6. Retrieve Top 5 Users per Region

Finally, we extract the top 5 users with the highest watch times in each region.

  • Filter the ranked data to include only users with ranks 1 through 5.
  • Sort the results by region and descending total_watch_time_minutes.
SELECT
    region AS Region,
    user_id AS UserID,
    total_watch_time_minutes AS TotalWatchTimeMinutes
FROM RankedWatchTime
WHERE rank <= 5
ORDER BY region ASC, total_watch_time_minutes DESC;

Full Query

The full query integrates all the steps outlined above, with the aim to retrieve the top 5 users by total watch time in each region. You can find the full SQL code in the main final-query.

The logic involves the following key steps:

  1. LivestreamWatchTime: This table captures each user's entry and exit time for livestreams.
  2. UserRegion: Maps users to their regions based on entry times, and calculates the next region entry to handle overlapping sessions.
  3. WatchTimeWithRegion: Combines the watch time data with regions to calculate total minutes watched by each user in each region.
  4. TotalWatchTime: Aggregates the total watch time for each user per region.
  5. RankedWatchTime: Ranks users within each region based on their total watch time in descending order.
  6. Final Output: Filters the top 5 ranked users per region and outputs their details.

Expected Output

The query produces a table with the following columns:

  • Region: The region where the user accessed the livestream.
  • UserID: The unique identifier for the user.
  • TotalWatchTimeMinutes: The total watch time (in minutes) for the user in the region.

You can then use the results to identify the top users per region, which is useful for targeting specific regions or rewarding high-engagement users.

Use Case

This query is designed for analysis in live streaming platforms or applications that track user interactions across different regions.
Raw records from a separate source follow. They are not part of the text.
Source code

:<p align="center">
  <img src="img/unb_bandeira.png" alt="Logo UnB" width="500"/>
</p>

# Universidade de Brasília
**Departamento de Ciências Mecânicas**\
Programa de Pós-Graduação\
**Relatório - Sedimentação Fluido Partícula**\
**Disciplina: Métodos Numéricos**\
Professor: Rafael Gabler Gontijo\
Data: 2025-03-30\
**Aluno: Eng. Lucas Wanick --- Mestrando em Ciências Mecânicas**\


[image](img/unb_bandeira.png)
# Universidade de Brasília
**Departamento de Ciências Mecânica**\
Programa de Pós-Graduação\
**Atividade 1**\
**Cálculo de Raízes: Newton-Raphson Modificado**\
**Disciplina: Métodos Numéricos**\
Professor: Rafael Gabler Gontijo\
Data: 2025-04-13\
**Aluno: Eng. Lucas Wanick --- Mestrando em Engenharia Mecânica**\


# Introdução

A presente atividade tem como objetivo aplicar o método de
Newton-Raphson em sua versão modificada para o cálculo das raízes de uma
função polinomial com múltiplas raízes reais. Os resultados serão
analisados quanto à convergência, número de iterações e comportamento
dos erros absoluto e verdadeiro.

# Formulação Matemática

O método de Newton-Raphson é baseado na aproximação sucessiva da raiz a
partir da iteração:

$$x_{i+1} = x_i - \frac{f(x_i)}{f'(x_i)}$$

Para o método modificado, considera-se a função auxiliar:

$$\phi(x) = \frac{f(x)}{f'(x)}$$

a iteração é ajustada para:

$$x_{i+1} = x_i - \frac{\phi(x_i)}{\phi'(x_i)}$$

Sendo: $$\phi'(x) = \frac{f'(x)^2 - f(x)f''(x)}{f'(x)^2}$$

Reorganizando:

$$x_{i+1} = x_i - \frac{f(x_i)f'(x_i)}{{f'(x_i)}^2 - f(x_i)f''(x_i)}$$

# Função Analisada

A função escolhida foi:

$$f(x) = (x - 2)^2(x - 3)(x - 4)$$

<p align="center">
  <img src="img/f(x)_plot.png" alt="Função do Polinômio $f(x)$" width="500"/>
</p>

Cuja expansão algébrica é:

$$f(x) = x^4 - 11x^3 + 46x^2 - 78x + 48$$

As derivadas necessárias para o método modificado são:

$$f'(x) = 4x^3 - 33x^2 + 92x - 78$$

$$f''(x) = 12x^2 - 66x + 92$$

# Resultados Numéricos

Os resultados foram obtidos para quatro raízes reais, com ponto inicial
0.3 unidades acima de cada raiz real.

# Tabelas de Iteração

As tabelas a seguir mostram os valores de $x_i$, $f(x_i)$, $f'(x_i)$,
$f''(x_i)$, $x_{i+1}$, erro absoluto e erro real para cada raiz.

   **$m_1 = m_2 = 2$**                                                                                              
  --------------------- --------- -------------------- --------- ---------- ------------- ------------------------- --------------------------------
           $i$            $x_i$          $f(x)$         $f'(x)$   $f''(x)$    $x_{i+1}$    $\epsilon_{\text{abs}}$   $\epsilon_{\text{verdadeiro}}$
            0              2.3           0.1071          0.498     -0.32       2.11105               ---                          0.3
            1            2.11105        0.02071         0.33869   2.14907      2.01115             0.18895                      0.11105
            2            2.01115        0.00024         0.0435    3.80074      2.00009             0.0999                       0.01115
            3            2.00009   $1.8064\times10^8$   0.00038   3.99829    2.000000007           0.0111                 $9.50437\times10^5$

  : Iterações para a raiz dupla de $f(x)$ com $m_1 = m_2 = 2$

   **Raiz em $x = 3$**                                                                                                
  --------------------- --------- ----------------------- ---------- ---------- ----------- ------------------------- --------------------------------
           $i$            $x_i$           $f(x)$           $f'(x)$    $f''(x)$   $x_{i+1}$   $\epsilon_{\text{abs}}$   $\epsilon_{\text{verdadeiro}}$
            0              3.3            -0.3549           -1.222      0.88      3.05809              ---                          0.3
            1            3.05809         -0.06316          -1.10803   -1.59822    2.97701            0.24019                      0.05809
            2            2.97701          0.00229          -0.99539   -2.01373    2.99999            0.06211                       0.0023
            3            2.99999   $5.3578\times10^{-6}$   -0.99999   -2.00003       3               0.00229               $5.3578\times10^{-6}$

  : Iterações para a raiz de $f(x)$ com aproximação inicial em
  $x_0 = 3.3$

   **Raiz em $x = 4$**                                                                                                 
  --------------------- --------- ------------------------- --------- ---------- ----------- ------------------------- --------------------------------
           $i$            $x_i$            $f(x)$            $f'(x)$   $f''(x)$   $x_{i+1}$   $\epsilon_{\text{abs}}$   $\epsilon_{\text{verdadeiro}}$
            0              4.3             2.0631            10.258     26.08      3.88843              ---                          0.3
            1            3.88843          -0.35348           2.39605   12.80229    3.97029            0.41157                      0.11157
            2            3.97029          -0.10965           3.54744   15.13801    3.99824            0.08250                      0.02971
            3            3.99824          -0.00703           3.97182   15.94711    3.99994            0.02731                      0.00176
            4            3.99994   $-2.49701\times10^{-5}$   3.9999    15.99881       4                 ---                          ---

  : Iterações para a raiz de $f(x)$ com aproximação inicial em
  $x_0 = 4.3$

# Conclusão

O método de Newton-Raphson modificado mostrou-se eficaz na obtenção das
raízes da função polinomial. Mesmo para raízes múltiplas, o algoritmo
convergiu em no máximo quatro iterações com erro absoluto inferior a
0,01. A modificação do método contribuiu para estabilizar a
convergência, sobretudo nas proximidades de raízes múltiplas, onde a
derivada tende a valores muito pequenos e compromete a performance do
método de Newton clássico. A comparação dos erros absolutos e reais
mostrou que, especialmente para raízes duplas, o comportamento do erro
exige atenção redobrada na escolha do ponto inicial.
It helps:

  • Identify the most engaged users in each region.
  • Tailor content, advertisements, or rewards to specific regions with high user engagement.
  • Optimize livestream strategies by focusing on regions or users that contribute the most watch time.

Conclusion

This project provides valuable insights into user behavior during livestream events, specifically by identifying the top users in each region based on their total watch time. The query can be customized further to meet your specific needs, such as adjusting the number of top users or including additional user metadata.